He makes his rounds about the boat, greeting everyone on board, Groupon or not, introducing himself and making sure we all know how to cast the rod without tangling the line. He asks if I know what I’m doing and I balk. “More or less.” Then I make it clear it’s “less” and he does a quick demo. The captain shows me how to tie up the sinker to the gunwale while the boat is moving so the hook is bouncing against the outside rim without flying into someone’s eye. It’s a neat trick and I tell him so.

Besides the captain the crew consists of a haggard black man, a friendly paisano giant, and a little guy who seems assured of his ability to spot flukes just from the strain on someone’s rod. The black man welcomed us aboard when we first got on, holding our hands to make sure we landlubbers didn’t hurt ourselves from the get-go. Throughout the trip, he walks around with a fancy DSLR snapping shots of giddy fishermen, including a little kid going nuts over a huge flounder, then squealing in terror when a baby sand shark is dumped on the bench next to him to his parents’ amusement.

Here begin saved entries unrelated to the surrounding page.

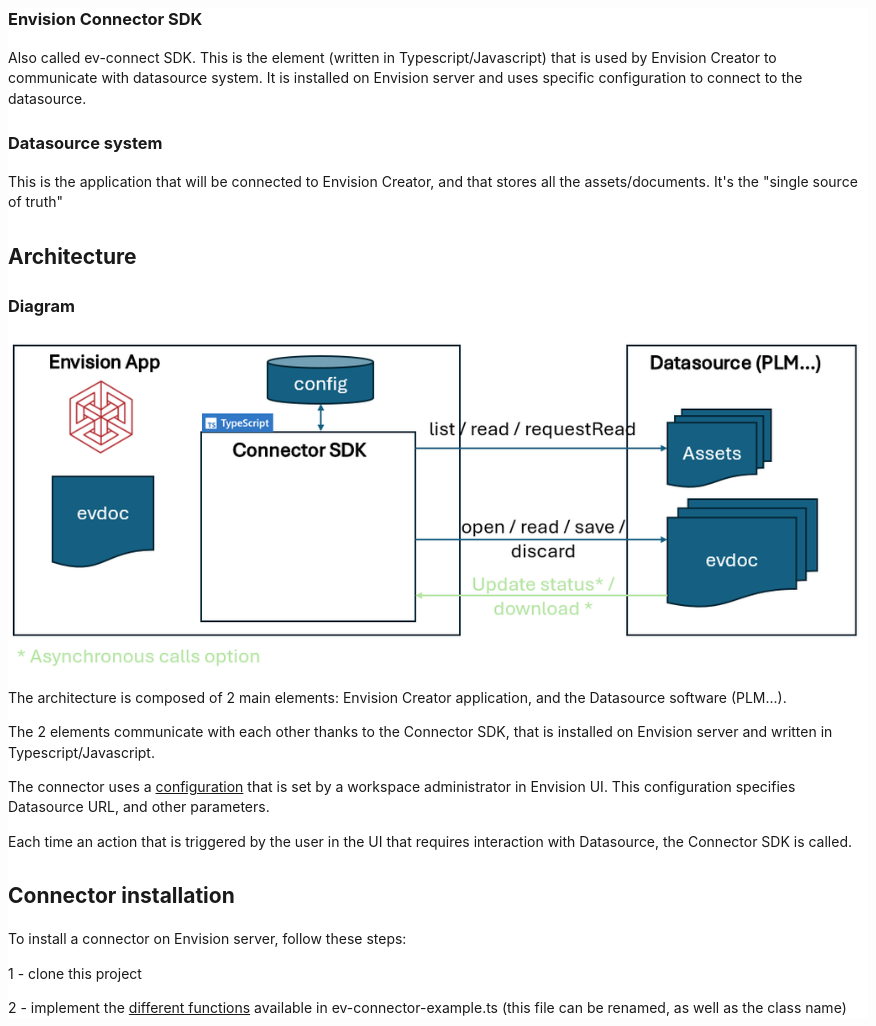 ### Envision Connector SDK
Also called ev-connect SDK. This is the element (written in Typescript/Javascript) that is used by Envision Creator to communicate with datasource system.
It is installed on Envision server and uses specific configuration to connect to the datasource.

### Datasource system
This is the application that will be connected to Envision Creator, and that stores all the assets/documents. It's the "single source of truth"

## Architecture

### Diagram
![](../img/connector_architecture.png)

The architecture is composed of 2 main elements: Envision Creator application, and the Datasource software (PLM...).

The 2 elements communicate with each other thanks to the Connector SDK, that is installed on Envision server and written in Typescript/Javascript.

The connector uses a [configuration](#connector-configuration) that is set by a workspace administrator in Envision UI. This configuration specifies Datasource URL, and other parameters.

Each time an action that is triggered by the user in the UI that requires interaction with Datasource, the Connector SDK is called.

## Connector installation

To install a connector on Envision server, follow these steps:

1 - clone this project

2 - implement the [different functions](#writing-a-connector-step-by-step) available in ev-connector-example.ts (this file can be renamed, as well as the class name)
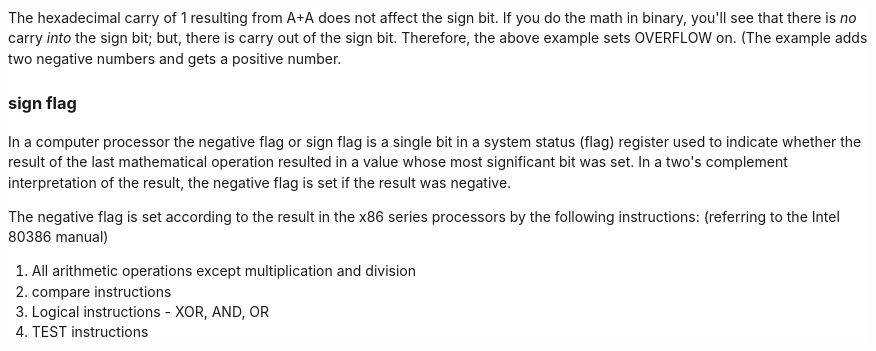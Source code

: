 The hexadecimal carry of 1 resulting from A+A does not affect the
sign bit.  If you do the math in binary, you'll see that there is
*no* carry *into* the sign bit; but, there is carry out of the sign
bit.  Therefore, the above example sets OVERFLOW on.  (The example
adds two negative numbers and gets a positive number.

### sign flag

In a computer processor the negative flag or sign flag is
a single bit in a system status (flag) register
used to indicate
whether the result of the last mathematical operation
resulted in a value whose most significant bit was set.
In a two's complement interpretation of the result,
the negative flag is set if the result was negative.

The negative flag is set according to the result
in the x86 series processors
by the following instructions: (referring to the Intel 80386 manual)
1. All arithmetic operations except multiplication and division
2. compare instructions
3. Logical instructions - XOR, AND, OR
4. TEST instructions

The short-haired Italian stallion wears a tee-shirt with the sleeves cut off. It reads something like, “Eat, Sleep, Fish, Repeat.” He’s a friendly fellow and fixes our tangles time and time again without losing his cool. This is the hazard of booking a full fishing charter.

I threw in $2 each into the ship’s pool for my dad and me. Our first stop is pretty fruitless but the next couple of spots yield flounders and sea bass for some. Dad looks over at the guy next to us, who tied a dirty bandana around the gunwale to clip his pliers onto and keep them handy — clearly not his first rodeo. He makes a few lighthearted sarcastic remarks alluding to the guy’s apparent expertise. He also insists the guy is Jewish, like us, while I explain that the tattoo of a cross on his calf, wrapped in a flag that says “Greece,” indicates otherwise. Dad waves this off as insufficient evidence…

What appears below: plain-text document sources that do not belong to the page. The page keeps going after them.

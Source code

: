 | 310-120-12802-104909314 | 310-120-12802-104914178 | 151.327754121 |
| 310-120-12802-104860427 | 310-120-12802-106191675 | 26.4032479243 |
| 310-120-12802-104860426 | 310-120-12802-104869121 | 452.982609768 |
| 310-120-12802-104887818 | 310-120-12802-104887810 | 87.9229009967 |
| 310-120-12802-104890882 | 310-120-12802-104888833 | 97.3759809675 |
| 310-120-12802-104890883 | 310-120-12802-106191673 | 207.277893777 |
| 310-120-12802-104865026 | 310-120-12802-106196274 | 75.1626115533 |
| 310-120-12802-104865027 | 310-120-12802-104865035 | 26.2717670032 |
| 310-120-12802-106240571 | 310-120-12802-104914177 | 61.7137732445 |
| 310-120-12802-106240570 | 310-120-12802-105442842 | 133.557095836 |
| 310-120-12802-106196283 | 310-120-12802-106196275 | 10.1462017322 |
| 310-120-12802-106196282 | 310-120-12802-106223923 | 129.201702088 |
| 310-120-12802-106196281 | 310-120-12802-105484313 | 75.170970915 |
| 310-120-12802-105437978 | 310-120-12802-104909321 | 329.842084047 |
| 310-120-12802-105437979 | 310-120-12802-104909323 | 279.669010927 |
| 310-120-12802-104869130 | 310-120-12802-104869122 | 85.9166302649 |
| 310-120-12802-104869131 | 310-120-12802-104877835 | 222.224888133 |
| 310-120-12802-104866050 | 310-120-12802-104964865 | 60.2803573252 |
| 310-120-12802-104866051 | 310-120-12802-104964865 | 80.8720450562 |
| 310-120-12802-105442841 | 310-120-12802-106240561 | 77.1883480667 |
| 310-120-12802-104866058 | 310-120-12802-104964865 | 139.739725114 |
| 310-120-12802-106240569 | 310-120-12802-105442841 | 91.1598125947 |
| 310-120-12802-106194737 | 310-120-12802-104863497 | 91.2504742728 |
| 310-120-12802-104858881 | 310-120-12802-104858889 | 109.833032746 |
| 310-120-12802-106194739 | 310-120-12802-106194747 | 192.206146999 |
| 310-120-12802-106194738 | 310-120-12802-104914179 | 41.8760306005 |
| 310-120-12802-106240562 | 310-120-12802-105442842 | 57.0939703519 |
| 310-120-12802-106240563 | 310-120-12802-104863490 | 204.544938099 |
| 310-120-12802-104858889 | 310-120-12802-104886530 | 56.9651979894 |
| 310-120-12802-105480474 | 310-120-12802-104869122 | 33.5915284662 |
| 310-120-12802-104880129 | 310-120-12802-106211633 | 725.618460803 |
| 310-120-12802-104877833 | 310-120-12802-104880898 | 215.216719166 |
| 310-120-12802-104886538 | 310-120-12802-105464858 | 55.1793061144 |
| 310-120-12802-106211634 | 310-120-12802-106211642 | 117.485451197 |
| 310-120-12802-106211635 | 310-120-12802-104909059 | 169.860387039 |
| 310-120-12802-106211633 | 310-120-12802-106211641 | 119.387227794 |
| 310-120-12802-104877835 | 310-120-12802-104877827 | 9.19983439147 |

It’s nearly noon and we’re about to head back toward Sheepshead Bay. Most people have caught a fish or two, some even a keeper. We’re still empty-handed. Dad has now repeated his joke about pulling his $2 from the pool to others, including our Jewish neighbor with the Greek cross on his leg. After several tangles and line crosses, I’m resigned to an uneventful finale and a quiet trip home. Suddenly, Dad manages to pull a baby sea bass out of the ocean. The captain doesn’t even bother to check his length with the long metal rulers provided. The fish is puny.

Then, minutes later, I get lucky and pull out a good-sized flounder just as the motor starts, signaling “Rods up!” and a sail set for home. The captain walks over, this time dressed more casually. He slaps the fish against the ruler. It shows about 16, 16.5 inches. Nope, it needs to be 18. The flounder finds itself flung back into its home even more rudely and abruptly than it was yanked from it. My dad is comically enraged by this malfeasance, but our more experienced neighbor explains there’s a $500 fine attached to keeping such fish, and it won’t be paid by my dad.

Our $4 is going home with someone else, along with another $120 and a fish of gargantuan proportions–one of the massive flounders, I guess. We’re going home with a cooler full of scrunched foil wrappers from the chicken cutlets and cheese sandwiches we ate earlier. Luckily, the boat has beer on it. “Two Sam Adams, please.” That’ll do, Captain. That’ll do.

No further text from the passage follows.